START INPUT RECORDS

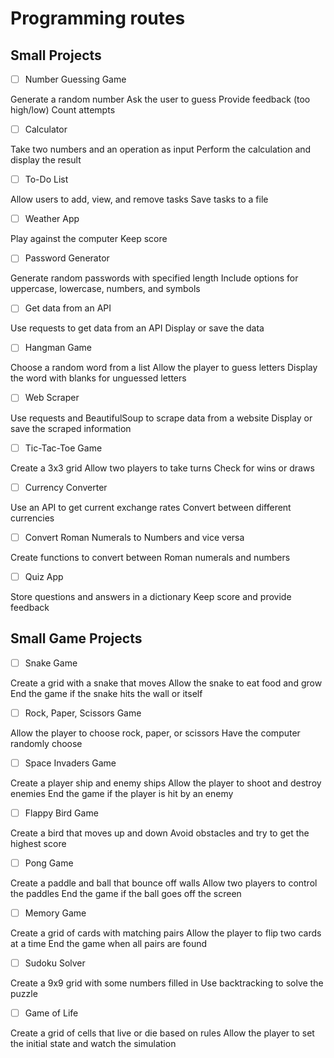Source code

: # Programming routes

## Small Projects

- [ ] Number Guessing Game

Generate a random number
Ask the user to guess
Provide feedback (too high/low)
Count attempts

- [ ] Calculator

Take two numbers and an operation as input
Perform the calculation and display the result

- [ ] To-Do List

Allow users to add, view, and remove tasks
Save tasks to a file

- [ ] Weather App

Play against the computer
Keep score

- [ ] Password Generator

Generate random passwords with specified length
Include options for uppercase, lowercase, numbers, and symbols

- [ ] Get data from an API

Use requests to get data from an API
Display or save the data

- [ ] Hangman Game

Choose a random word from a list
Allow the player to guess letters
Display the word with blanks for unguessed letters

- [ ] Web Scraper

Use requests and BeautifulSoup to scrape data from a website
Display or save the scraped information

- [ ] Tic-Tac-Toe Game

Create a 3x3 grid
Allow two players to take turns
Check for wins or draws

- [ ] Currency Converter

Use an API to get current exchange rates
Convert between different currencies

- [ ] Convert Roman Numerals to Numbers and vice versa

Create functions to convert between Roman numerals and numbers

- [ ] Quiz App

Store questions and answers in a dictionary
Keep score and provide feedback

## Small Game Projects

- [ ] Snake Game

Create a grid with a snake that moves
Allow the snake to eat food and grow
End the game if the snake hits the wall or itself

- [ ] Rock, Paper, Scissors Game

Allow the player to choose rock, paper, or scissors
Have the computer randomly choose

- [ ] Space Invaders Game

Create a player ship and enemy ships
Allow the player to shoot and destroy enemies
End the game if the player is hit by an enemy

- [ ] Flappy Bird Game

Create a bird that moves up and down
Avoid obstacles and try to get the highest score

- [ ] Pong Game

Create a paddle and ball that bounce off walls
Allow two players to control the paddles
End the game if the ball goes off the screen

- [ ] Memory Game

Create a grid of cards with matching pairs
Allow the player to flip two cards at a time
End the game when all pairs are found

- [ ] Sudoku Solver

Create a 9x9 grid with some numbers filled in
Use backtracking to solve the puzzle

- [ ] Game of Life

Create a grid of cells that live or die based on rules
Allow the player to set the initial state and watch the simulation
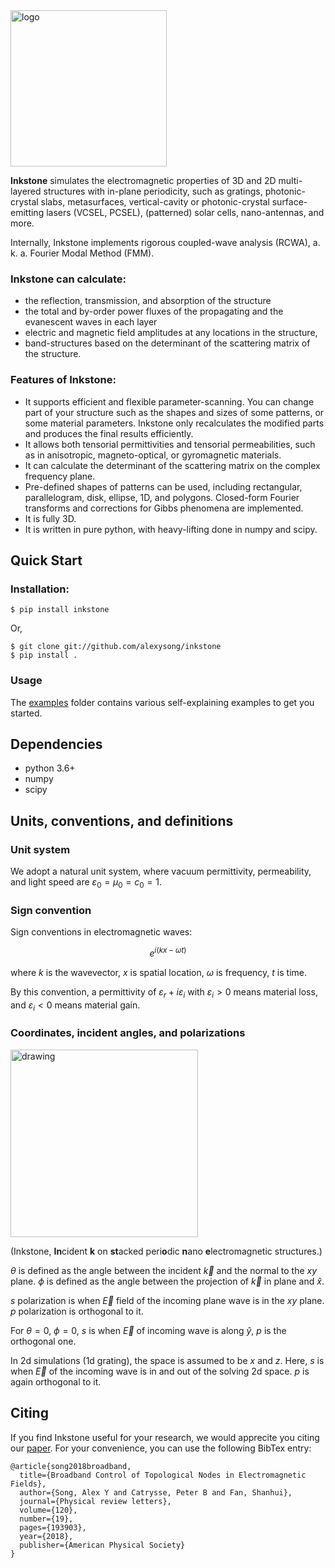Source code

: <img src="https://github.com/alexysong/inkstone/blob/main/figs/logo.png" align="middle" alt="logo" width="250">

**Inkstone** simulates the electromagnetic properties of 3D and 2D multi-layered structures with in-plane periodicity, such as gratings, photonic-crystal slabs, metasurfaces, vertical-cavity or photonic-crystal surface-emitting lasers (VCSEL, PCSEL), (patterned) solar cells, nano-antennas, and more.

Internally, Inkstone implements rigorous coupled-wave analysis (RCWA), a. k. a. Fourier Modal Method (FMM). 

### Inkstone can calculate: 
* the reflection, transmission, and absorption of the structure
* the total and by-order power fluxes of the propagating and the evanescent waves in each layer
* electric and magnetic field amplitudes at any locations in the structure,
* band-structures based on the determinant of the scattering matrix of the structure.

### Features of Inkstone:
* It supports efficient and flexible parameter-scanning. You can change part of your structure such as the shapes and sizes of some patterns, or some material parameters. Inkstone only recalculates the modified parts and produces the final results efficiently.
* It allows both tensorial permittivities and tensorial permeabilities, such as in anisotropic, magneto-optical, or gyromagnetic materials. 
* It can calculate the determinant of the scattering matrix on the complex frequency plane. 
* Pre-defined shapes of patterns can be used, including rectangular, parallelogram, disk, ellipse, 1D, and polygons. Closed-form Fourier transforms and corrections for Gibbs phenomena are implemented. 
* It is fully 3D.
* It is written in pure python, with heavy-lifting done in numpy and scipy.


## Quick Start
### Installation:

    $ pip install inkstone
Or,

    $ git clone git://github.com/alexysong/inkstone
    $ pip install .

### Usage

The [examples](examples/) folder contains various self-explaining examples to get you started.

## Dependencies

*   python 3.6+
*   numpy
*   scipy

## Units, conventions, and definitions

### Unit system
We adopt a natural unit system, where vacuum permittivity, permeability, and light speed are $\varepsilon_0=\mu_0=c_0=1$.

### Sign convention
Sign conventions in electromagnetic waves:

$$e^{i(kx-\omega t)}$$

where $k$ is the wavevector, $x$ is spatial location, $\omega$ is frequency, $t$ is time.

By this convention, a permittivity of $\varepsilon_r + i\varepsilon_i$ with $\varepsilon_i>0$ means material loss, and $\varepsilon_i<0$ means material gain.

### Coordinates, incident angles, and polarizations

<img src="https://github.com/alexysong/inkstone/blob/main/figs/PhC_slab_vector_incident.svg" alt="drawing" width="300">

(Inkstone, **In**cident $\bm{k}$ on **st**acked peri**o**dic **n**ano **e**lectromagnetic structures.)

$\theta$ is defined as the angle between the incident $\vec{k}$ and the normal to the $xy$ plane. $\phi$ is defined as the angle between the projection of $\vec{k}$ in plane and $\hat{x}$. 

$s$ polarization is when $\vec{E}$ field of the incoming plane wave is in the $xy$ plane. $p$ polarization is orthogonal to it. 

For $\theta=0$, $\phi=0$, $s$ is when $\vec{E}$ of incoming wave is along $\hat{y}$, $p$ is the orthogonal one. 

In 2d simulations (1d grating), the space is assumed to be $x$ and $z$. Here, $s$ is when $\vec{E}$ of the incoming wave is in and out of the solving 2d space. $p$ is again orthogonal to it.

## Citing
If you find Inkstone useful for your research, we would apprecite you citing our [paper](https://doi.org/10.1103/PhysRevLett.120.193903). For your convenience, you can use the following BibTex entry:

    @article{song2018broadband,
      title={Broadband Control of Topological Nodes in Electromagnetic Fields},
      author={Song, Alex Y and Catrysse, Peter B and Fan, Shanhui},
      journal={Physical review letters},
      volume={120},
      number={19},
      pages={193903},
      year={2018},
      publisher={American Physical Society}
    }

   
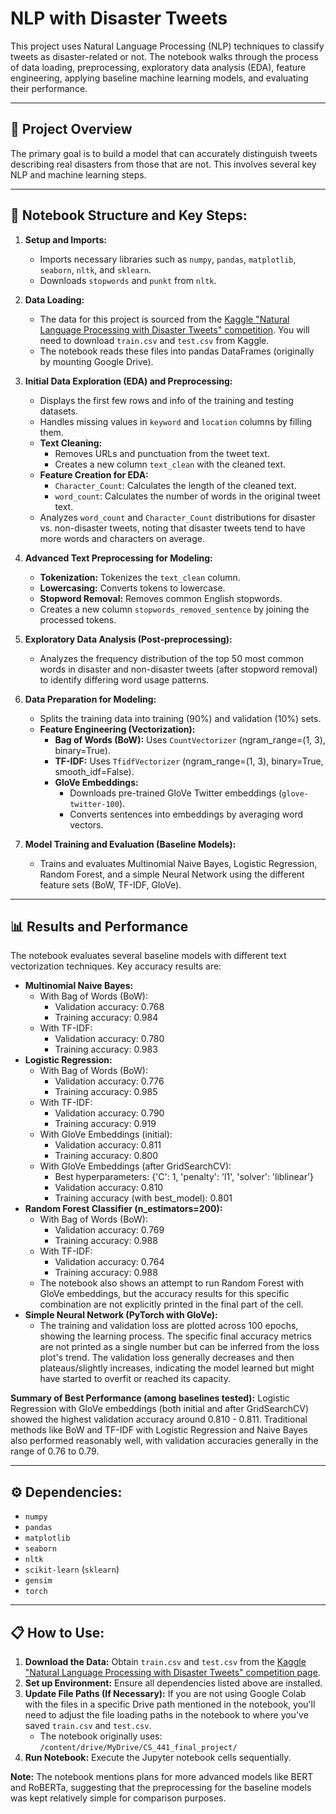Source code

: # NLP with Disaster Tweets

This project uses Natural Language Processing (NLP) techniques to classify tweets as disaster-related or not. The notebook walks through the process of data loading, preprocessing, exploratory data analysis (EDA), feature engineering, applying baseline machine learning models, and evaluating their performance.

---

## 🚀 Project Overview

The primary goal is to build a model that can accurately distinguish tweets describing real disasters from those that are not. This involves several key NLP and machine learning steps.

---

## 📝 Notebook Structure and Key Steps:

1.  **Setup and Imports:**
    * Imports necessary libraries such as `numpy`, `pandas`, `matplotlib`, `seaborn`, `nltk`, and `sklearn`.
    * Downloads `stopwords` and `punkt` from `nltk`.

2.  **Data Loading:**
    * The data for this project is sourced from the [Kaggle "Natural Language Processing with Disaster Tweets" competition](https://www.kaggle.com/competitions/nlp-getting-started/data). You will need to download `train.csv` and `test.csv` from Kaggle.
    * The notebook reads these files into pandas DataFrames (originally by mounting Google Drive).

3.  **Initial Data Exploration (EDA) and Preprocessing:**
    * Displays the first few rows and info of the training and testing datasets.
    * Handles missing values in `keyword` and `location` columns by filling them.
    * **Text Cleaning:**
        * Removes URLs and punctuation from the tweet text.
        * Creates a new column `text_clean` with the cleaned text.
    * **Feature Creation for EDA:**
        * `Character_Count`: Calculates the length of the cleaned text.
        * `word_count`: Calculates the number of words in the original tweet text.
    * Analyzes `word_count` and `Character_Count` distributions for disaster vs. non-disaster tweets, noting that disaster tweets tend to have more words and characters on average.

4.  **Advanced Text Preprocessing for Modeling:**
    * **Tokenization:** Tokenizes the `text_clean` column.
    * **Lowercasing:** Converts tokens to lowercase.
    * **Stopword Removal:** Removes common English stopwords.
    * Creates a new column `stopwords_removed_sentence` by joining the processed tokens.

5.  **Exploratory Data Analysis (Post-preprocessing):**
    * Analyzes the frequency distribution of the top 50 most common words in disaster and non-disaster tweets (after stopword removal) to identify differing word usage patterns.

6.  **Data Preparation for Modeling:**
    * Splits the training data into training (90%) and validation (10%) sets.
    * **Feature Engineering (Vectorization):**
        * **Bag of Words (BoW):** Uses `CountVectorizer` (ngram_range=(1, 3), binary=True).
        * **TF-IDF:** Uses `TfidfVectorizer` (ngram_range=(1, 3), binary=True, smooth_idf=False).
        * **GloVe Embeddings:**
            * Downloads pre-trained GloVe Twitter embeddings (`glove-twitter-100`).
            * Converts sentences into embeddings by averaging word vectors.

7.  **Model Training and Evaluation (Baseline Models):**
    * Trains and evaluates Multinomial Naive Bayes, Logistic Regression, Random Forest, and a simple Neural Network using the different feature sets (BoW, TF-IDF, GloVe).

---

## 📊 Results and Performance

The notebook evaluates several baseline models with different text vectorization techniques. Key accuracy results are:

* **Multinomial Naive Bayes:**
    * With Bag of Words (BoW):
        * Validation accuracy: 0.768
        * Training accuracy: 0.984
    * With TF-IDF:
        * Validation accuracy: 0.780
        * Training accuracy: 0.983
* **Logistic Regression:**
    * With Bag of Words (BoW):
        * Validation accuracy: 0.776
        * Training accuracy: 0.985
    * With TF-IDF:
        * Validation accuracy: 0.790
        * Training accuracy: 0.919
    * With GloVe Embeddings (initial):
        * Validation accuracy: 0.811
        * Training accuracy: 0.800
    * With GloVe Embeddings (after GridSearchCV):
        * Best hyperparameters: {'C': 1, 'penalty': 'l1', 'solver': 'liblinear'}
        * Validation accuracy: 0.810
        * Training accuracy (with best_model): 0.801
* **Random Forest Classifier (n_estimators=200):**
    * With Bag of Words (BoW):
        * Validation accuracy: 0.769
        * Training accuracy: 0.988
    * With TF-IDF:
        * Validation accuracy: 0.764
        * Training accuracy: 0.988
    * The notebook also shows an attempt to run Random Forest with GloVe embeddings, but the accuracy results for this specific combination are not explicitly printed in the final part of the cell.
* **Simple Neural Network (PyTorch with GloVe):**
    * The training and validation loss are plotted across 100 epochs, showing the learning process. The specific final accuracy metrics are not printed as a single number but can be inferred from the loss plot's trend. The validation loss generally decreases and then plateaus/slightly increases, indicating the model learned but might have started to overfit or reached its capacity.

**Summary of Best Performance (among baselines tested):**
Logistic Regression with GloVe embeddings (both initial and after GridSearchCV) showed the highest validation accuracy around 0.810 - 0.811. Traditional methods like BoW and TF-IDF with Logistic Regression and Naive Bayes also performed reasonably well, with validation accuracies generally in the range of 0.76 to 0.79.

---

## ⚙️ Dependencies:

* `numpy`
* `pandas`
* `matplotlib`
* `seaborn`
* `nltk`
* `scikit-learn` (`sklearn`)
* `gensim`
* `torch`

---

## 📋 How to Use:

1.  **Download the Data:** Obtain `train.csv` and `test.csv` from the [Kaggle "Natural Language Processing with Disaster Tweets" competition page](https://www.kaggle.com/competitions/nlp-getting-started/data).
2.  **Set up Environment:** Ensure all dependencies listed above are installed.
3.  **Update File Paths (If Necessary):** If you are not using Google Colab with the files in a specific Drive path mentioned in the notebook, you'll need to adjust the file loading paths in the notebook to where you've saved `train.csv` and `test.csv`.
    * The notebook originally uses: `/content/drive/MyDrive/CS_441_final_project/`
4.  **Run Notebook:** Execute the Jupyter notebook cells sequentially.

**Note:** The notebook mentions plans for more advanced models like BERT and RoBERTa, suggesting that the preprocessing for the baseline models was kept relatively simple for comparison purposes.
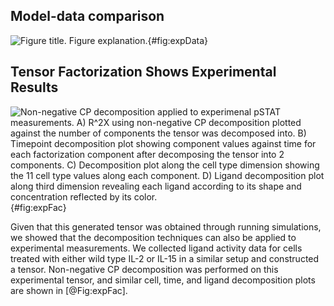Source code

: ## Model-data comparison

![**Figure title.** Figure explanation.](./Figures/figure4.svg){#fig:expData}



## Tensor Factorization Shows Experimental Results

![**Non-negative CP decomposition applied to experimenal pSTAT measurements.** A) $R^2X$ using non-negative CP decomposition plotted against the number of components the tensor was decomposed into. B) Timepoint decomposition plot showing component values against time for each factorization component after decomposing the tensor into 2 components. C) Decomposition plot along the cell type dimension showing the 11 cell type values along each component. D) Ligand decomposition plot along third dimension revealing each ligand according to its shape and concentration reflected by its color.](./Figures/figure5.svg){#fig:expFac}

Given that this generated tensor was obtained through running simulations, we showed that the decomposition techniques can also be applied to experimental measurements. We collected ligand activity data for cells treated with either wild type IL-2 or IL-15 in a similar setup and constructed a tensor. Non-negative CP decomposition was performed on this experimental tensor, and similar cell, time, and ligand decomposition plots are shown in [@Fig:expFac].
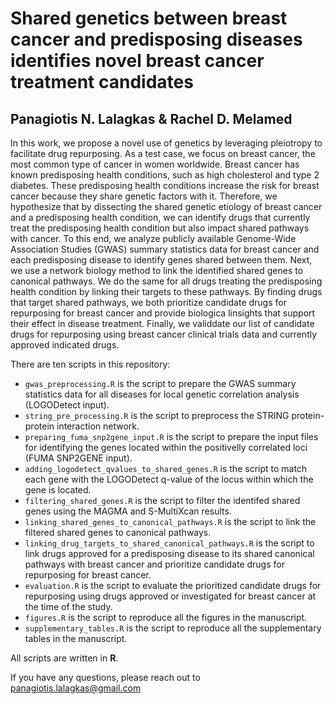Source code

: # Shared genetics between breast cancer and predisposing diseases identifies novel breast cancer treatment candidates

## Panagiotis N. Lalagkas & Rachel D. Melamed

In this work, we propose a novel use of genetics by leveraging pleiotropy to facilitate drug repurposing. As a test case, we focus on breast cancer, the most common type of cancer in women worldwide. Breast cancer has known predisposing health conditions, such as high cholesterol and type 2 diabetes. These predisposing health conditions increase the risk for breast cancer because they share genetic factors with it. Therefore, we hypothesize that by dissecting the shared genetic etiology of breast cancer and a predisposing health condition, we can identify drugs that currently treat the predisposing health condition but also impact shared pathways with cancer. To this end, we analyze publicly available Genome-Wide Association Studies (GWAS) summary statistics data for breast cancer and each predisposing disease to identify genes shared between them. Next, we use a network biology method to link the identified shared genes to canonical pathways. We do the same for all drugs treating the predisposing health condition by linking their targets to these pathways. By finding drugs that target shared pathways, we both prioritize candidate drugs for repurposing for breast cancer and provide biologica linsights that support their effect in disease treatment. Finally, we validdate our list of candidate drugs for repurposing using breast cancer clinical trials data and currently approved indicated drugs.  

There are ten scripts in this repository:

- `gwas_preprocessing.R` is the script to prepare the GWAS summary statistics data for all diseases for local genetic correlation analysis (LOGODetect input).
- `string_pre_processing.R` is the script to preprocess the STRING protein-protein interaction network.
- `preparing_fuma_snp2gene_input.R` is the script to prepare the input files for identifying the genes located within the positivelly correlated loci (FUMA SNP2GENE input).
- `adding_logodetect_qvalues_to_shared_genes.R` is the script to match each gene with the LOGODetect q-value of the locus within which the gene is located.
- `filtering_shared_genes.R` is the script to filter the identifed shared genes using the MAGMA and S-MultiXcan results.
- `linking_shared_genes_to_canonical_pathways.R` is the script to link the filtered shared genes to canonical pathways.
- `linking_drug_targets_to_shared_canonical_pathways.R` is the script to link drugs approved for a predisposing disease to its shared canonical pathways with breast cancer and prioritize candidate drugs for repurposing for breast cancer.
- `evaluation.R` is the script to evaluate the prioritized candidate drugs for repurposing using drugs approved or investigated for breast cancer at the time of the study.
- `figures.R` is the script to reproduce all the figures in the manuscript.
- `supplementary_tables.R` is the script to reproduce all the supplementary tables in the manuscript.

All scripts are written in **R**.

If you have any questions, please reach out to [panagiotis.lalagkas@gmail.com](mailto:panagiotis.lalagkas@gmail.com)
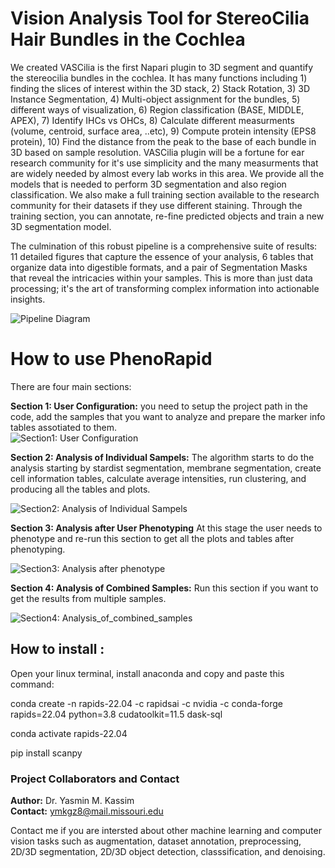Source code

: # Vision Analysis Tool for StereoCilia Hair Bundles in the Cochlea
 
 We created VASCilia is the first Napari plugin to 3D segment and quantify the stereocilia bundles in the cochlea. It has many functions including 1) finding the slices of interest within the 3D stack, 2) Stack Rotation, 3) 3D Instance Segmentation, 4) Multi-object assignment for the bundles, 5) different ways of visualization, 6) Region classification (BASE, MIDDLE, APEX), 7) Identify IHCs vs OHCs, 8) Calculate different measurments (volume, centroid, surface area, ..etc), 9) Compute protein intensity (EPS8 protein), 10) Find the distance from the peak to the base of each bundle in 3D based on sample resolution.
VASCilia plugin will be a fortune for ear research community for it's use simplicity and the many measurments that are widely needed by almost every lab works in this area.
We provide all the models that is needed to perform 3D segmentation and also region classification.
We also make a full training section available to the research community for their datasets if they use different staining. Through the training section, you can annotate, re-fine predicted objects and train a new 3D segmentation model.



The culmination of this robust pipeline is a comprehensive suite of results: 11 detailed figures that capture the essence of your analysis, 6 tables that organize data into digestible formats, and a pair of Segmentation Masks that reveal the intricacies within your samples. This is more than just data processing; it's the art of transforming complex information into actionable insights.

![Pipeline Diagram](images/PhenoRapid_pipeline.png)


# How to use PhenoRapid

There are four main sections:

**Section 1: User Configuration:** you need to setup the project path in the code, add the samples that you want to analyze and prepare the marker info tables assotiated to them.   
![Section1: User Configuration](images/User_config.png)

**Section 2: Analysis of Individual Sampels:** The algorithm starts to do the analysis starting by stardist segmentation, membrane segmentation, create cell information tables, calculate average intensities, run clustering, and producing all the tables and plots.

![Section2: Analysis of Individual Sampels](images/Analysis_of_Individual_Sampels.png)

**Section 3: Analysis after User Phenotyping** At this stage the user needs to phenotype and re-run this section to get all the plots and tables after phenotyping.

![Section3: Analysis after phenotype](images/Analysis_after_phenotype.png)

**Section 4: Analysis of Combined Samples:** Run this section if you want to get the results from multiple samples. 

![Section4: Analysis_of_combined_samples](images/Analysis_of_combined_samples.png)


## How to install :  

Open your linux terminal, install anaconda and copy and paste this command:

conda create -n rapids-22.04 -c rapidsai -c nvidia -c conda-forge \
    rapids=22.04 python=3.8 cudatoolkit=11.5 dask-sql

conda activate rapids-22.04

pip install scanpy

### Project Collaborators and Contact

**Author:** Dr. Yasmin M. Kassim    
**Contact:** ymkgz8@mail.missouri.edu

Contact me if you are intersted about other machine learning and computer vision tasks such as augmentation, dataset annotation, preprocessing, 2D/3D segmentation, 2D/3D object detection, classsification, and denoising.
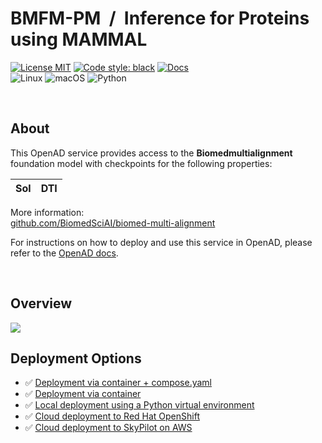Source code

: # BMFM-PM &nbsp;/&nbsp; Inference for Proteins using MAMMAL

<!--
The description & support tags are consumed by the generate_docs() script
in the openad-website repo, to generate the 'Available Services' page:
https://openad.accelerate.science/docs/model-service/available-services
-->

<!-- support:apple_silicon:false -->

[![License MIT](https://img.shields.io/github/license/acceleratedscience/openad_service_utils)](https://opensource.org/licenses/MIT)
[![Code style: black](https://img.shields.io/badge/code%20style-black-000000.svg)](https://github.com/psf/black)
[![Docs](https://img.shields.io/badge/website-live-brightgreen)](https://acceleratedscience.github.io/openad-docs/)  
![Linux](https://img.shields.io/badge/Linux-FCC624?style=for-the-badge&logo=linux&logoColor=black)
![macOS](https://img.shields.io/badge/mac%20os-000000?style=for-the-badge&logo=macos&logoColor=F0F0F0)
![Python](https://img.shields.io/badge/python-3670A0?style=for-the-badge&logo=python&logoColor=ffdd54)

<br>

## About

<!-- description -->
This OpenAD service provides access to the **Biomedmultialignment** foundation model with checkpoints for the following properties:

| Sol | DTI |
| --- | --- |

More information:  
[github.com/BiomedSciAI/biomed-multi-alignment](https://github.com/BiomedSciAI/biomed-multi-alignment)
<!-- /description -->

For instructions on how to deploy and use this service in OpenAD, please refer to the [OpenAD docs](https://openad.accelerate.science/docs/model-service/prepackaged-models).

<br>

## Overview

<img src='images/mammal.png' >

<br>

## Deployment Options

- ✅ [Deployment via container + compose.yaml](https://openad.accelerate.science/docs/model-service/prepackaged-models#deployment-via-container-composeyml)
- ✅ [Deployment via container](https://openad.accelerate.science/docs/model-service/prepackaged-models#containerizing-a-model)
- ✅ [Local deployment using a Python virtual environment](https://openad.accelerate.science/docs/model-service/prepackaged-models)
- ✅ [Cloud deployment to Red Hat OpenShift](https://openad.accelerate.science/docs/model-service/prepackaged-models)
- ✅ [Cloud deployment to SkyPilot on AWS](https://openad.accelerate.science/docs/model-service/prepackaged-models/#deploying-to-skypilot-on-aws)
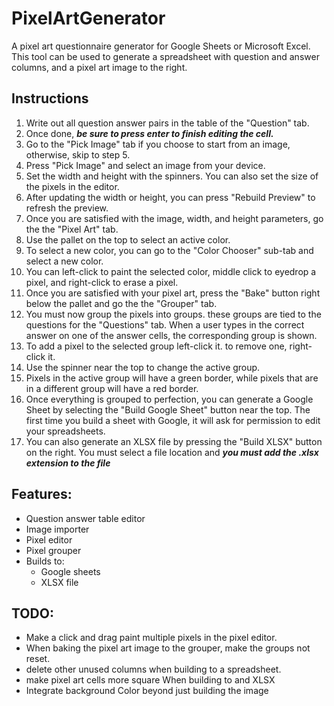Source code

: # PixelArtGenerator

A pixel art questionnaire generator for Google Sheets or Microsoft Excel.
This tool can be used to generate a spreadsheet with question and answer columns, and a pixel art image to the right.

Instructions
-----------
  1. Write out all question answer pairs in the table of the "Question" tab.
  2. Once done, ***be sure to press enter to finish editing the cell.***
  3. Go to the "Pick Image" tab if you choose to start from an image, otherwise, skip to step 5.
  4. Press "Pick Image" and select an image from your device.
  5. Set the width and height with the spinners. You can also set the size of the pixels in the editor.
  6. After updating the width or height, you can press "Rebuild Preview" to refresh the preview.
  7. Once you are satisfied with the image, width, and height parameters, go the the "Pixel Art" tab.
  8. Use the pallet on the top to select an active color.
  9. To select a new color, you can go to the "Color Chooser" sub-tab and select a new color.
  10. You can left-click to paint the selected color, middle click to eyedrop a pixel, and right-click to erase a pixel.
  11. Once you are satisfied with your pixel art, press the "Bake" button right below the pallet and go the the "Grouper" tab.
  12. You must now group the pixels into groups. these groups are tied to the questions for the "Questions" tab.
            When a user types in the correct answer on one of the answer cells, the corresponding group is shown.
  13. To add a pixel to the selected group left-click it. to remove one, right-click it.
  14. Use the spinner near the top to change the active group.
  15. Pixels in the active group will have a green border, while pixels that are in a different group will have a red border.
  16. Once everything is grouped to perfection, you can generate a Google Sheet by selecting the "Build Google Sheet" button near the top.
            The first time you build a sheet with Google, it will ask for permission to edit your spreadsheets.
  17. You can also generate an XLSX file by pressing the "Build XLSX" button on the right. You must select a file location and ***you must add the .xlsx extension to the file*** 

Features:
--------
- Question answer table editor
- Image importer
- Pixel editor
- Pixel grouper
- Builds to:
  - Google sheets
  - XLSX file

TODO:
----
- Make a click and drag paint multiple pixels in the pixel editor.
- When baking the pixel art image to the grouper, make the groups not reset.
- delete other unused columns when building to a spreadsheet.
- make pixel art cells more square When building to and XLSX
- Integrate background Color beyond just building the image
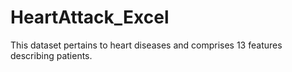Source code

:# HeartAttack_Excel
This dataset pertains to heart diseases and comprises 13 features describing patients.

END INPUT RECORDS

**TASK DESCRIPTION**
Give only the lines from the one holding "- [ ] Weather App" through the one holding "Convert between different currencies", each restated exactly as it appears above.

**TASK OUTPUT**
- [ ] Weather App

Play against the computer
Keep score

- [ ] Password Generator

Generate random passwords with specified length
Include options for uppercase, lowercase, numbers, and symbols

- [ ] Get data from an API

Use requests to get data from an API
Display or save the data

- [ ] Hangman Game

Choose a random word from a list
Allow the player to guess letters
Display the word with blanks for unguessed letters

- [ ] Web Scraper

Use requests and BeautifulSoup to scrape data from a website
Display or save the scraped information

- [ ] Tic-Tac-Toe Game

Create a 3x3 grid
Allow two players to take turns
Check for wins or draws

- [ ] Currency Converter

Use an API to get current exchange rates
Convert between different currencies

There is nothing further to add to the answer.